A novel device that employs renal mapping and selective renal denervation (msRDN) was safe, and while it did not reduce blood pressure (BP) more than a sham procedure, the new device did reduce antihypertensive medication burden for patients with uncontrolled hypertension, a new study demonstrates.

Jie Wang, MD, PhD, of the First Affiliated Hospital with Nanjing Medical University, Nanjing, China, and the Columbia University College of Physicians and Surgeons, New York, presented these results during a late-breaking trial session Wednesday at EuroPCR 2023 in Paris.

Regulation of BP is typically studied in trials related to RDN. However, RDN success intraoperatively is not always evaluated. No pivotal trial—until now—has investigated how RDN might reduce drug burden and achieve office systolic BP (OSBP) <140 mmHg in patients with hypertension, Wang said.

MsRDN uses the SYMPIONEER S1 and the SyMapCath I devices for renal mapping. The Sympathetic Mapping/Ablation of Renal Nerves Trial for Treatment of Hypertension (SMART) study—a prospective, multicenter, single blind, randomized and sham-controlled trial—evaluated 220 patients across 15 hospitals.

Before randomization, patients were placed on standard medication, at least two drugs, for at least 28 days.

Of the 220 patients studied, 110 were assigned to msRenal ablation (mean age=44.25 years, 85.32% male, 96.33% Han race) and 110 were assigned to the sham procedure (mean age=46.84 years, 88.18% male, 98.18% Han race). The combined primary efficacy endpoints were the control rate of patients with OSBP <140 mmHg and the change in the composite index of antihypertensive drugs between the treatment and sham groups.

There were no instances of all-cause mortality in either group, and the msRDN intervention achieved a 99.1% success rate. The OSBP control rates at 6 months were similar, 95.41% for the msRDN group and 92.73% for the sham group (absolute difference: 2.69%; 95% confidence interval [CI]: -4.11% to 9.83%; p=0.429). However, the drug index change significantly favored the msRDN group (msRDN: 4.37 vs. sham: 7.61; absolute difference: -3.25; 95% CI=-5.56  to -0.94; p=0.01).

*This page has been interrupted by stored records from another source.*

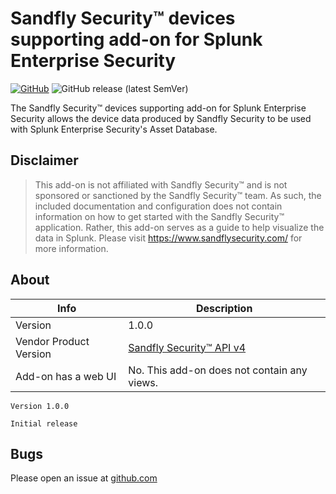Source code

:# Sandfly Security™ devices supporting add-on for Splunk Enterprise Security

[![GitHub](https://img.shields.io/github/license/ZachChristensen28/SA-sandfly_devices)]()
![GitHub release (latest SemVer)](https://img.shields.io/github/v/release/ZachChristensen28/SA-sandfly_devices)

The Sandfly Security™ devices supporting add-on for Splunk Enterprise Security allows the device data produced by Sandfly Security to be used with Splunk Enterprise Security's Asset Database.

## Disclaimer

> This add-on is not affiliated with Sandfly Security™ and is not sponsored or sanctioned by the Sandfly Security™ team. As such, the included documentation and configuration does not contain information on how to get started with the Sandfly Security™ application. Rather, this add-on serves as a guide to help visualize the data in Splunk. Please visit <https://www.sandflysecurity.com/> for more information.

## About

 Info | Description
------|----------
Version | 1.0.0
Vendor Product Version | [Sandfly Security™ API v4](https://api.sandflysecurity.com)
Add-on has a web UI | No. This add-on does not contain any views.

```TEXT
Version 1.0.0

Initial release
```

## Bugs

Please open an issue at [github.com](https://github.com/ZachChristensen28/SA-sandfly_devices/issues)
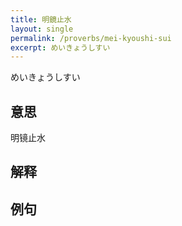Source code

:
 ```yaml
---
title: 明鏡止水
layout: single
permalink: /proverbs/mei-kyoushi-sui
excerpt: めいきょうしすい
---
```


めいきょうしすい

## 意思

明镜止水

## 解释

## 例句

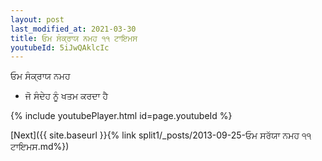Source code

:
 ```yaml
---
layout: post
last_modified_at: 2021-03-30
title: ਓਮ ਸੰਕ੍ਰਾਯ ਨਮਹ ੧੧ ਟਾਇਮਸ
youtubeId: 5iJwQAklcIc
---
```

 
 
 ਓਮ ਸੰਕ੍ਰਾਯ ਨਮਹ  
 
 -  ਜੋ ਸੰਦੇਹ ਨੂੰ ਖਤਮ ਕਰਦਾ ਹੈ 
 
  
 
  
 
 
 
 
 
 


{% include youtubePlayer.html id=page.youtubeId %}
 
[Next]({{ site.baseurl }}{% link  split1/_posts/2013-09-25-ਓਮ ਸਰੱਯਾ ਨਮਹ ੧੧ ਟਾਇਮਸ.md%})
 
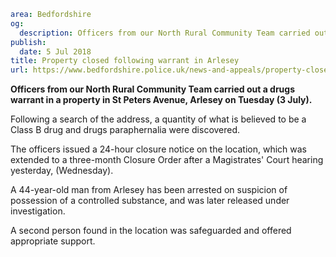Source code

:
 ```yaml
area: Bedfordshire
og:
  description: Officers from our North Rural Community Team carried out a drugs warrant in a property in St Peters Avenue, Arlesey on Tuesday (3 July).
publish:
  date: 5 Jul 2018
title: Property closed following warrant in Arlesey
url: https://www.bedfordshire.police.uk/news-and-appeals/property-closed-drugs-arlesey-july18
```

**Officers from our North Rural Community Team carried out a drugs warrant in a property in St Peters Avenue, Arlesey on Tuesday (3 July).**

Following a search of the address, a quantity of what is believed to be a Class B drug and drugs paraphernalia were discovered.

The officers issued a 24-hour closure notice on the location, which was extended to a three-month Closure Order after a Magistrates' Court hearing yesterday, (Wednesday).

A 44-year-old man from Arlesey has been arrested on suspicion of possession of a controlled substance, and was later released under investigation.

A second person found in the location was safeguarded and offered appropriate support.
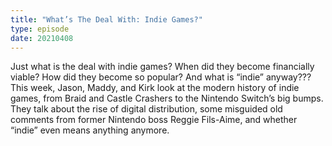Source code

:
 ```yaml
---
title: "What’s The Deal With: Indie Games?"
type: episode
date: 20210408
---
```

Just what is the deal with indie games? When did they become financially viable? How did they become so popular? And what is “indie” anyway??? This week, Jason, Maddy, and Kirk look at the modern history of indie games, from Braid and Castle Crashers to the Nintendo Switch’s big bumps. They talk about the rise of digital distribution, some misguided old comments from former Nintendo boss Reggie Fils-Aime, and whether “indie” even means anything anymore.
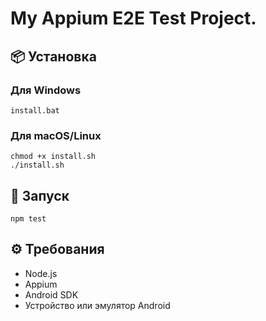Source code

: # My Appium E2E Test Project.

## 📦 Установка

### Для Windows
```
install.bat
```

### Для macOS/Linux
```
chmod +x install.sh
./install.sh
```

## 🚀 Запуск
```
npm test
```

## ⚙️ Требования
- Node.js
- Appium
- Android SDK
- Устройство или эмулятор Android
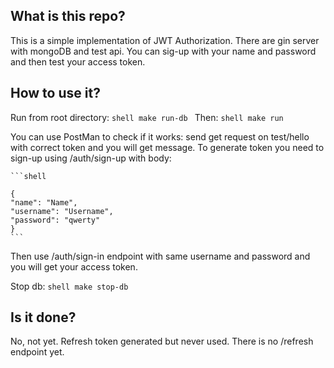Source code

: ## What is this repo?
This is a simple implementation of JWT Authorization. There are gin server with mongoDB and test api. 
You can sig-up with your name and password and then test your access token.

## How to use it?
Run from root directory:
    ```shell
    make run-db
    ```
Then:
    ```shell
    make run
    ```
   
You can use PostMan to check if it works: send get request on test/hello with correct token and you will get message.
To generate token you need to sign-up using /auth/sign-up with body:

    ```shell

    {
    "name": "Name",
    "username": "Username",
    "password": "qwerty"
    }
    ```
Then use /auth/sign-in endpoint with same username and password and you will get your access token.

Stop db:
    ```shell
    make stop-db
    ```

## Is it done?
No, not yet. Refresh token generated but never used. There is no /refresh endpoint yet.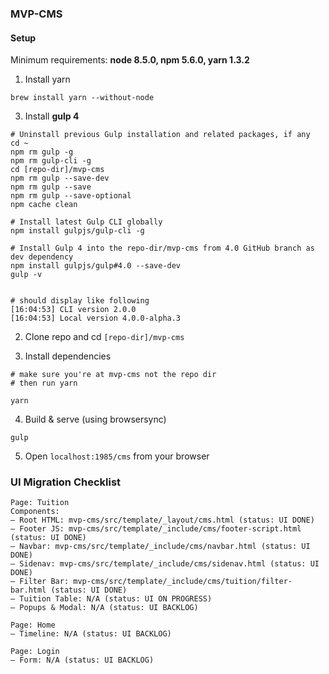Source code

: ### MVP-CMS

#### Setup

Minimum requirements: __node 8.5.0, npm 5.6.0, yarn 1.3.2__

1. Install yarn
```
brew install yarn --without-node
```

3. Install __gulp 4__
```
# Uninstall previous Gulp installation and related packages, if any
cd ~
npm rm gulp -g
npm rm gulp-cli -g
cd [repo-dir]/mvp-cms
npm rm gulp --save-dev
npm rm gulp --save
npm rm gulp --save-optional
npm cache clean

# Install latest Gulp CLI globally
npm install gulpjs/gulp-cli -g

# Install Gulp 4 into the repo-dir/mvp-cms from 4.0 GitHub branch as dev dependency
npm install gulpjs/gulp#4.0 --save-dev
gulp -v


# should display like following
[16:04:53] CLI version 2.0.0
[16:04:53] Local version 4.0.0-alpha.3
```

2. Clone repo and cd `[repo-dir]/mvp-cms`

3. Install dependencies
```
# make sure you're at mvp-cms not the repo dir
# then run yarn

yarn
```

4. Build & serve (using browsersync)
```
gulp
```

5. Open `localhost:1985/cms` from your browser

### UI Migration Checklist

```
Page: Tuition
Components:
– Root HTML: mvp-cms/src/template/_layout/cms.html (status: UI DONE)
– Footer JS: mvp-cms/src/template/_include/cms/footer-script.html (status: UI DONE)
– Navbar: mvp-cms/src/template/_include/cms/navbar.html (status: UI DONE)
– Sidenav: mvp-cms/src/template/_include/cms/sidenav.html (status: UI DONE)
– Filter Bar: mvp-cms/src/template/_include/cms/tuition/filter-bar.html (status: UI DONE)
– Tuition Table: N/A (status: UI ON PROGRESS)
– Popups & Modal: N/A (status: UI BACKLOG)

Page: Home
– Timeline: N/A (status: UI BACKLOG)

Page: Login
– Form: N/A (status: UI BACKLOG)
```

The device group met both the noninferiority test for OSBP control (p<0.001 for noninferiority) and the superiority test for change in drug index (p for superiority = 0.03).

There were also changes in office and 24-hour ambulatory SBP/diastolic blood pressure (DBP) from baseline to six months, with both groups demonstrated change where p<0.001 for each baseline BP group. However, the drops in OSBP, ODBP and 24-hour ambulatory DBP were actually larger in the sham-control group, and the sham-control group experienced a significantly higher drop in ODBP then the msRDN group (msRDN 13.0 mmHg vs. sham control 15.5 mmHg; p=0.036).

Overall, the therapy reduced drug burdens of hypertension with roughly four targeted ablations per side renal artery, and controlled OSBP <140 mmHg was achieved.